┌─ ENTRIES SHOWN
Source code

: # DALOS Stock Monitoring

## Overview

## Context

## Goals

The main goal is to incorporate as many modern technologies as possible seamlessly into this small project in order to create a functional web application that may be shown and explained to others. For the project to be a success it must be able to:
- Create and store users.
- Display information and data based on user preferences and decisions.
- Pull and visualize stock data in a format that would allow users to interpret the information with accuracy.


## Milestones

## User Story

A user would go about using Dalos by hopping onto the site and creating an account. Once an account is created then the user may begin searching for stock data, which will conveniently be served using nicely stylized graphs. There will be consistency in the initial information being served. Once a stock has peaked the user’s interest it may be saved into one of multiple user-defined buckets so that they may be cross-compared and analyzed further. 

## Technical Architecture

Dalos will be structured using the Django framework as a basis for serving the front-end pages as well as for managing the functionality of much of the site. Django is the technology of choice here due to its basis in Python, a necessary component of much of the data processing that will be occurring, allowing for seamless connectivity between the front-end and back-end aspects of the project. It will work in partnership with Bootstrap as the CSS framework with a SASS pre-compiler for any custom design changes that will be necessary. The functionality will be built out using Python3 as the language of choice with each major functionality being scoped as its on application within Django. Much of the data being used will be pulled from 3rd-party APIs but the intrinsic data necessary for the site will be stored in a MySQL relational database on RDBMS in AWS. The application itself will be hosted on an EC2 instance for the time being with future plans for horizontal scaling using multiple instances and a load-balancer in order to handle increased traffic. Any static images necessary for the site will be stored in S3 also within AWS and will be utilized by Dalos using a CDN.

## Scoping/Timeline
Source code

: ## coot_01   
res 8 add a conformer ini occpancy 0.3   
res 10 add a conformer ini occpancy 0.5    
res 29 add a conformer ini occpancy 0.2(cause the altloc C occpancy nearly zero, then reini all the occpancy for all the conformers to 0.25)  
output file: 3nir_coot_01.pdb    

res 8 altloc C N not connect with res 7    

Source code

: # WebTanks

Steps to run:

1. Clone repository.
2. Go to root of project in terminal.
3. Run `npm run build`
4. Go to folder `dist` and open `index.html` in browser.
└─
Could you retype every line of the data exactly?

• TASK RESPONSE:
Source code

: # DALOS Stock Monitoring

## Overview

## Context

## Goals

The main goal is to incorporate as many modern technologies as possible seamlessly into this small project in order to create a functional web application that may be shown and explained to others. For the project to be a success it must be able to:
- Create and store users.
- Display information and data based on user preferences and decisions.
- Pull and visualize stock data in a format that would allow users to interpret the information with accuracy.


## Milestones

## User Story

A user would go about using Dalos by hopping onto the site and creating an account. Once an account is created then the user may begin searching for stock data, which will conveniently be served using nicely stylized graphs. There will be consistency in the initial information being served. Once a stock has peaked the user’s interest it may be saved into one of multiple user-defined buckets so that they may be cross-compared and analyzed further. 

## Technical Architecture

Dalos will be structured using the Django framework as a basis for serving the front-end pages as well as for managing the functionality of much of the site. Django is the technology of choice here due to its basis in Python, a necessary component of much of the data processing that will be occurring, allowing for seamless connectivity between the front-end and back-end aspects of the project. It will work in partnership with Bootstrap as the CSS framework with a SASS pre-compiler for any custom design changes that will be necessary. The functionality will be built out using Python3 as the language of choice with each major functionality being scoped as its on application within Django. Much of the data being used will be pulled from 3rd-party APIs but the intrinsic data necessary for the site will be stored in a MySQL relational database on RDBMS in AWS. The application itself will be hosted on an EC2 instance for the time being with future plans for horizontal scaling using multiple instances and a load-balancer in order to handle increased traffic. Any static images necessary for the site will be stored in S3 also within AWS and will be utilized by Dalos using a CDN.

## Scoping/Timeline
Source code

: ## coot_01   
res 8 add a conformer ini occpancy 0.3   
res 10 add a conformer ini occpancy 0.5    
res 29 add a conformer ini occpancy 0.2(cause the altloc C occpancy nearly zero, then reini all the occpancy for all the conformers to 0.25)  
output file: 3nir_coot_01.pdb    

res 8 altloc C N not connect with res 7    

Source code

: # WebTanks

Steps to run:

1. Clone repository.
2. Go to root of project in terminal.
3. Run `npm run build`
4. Go to folder `dist` and open `index.html` in browser.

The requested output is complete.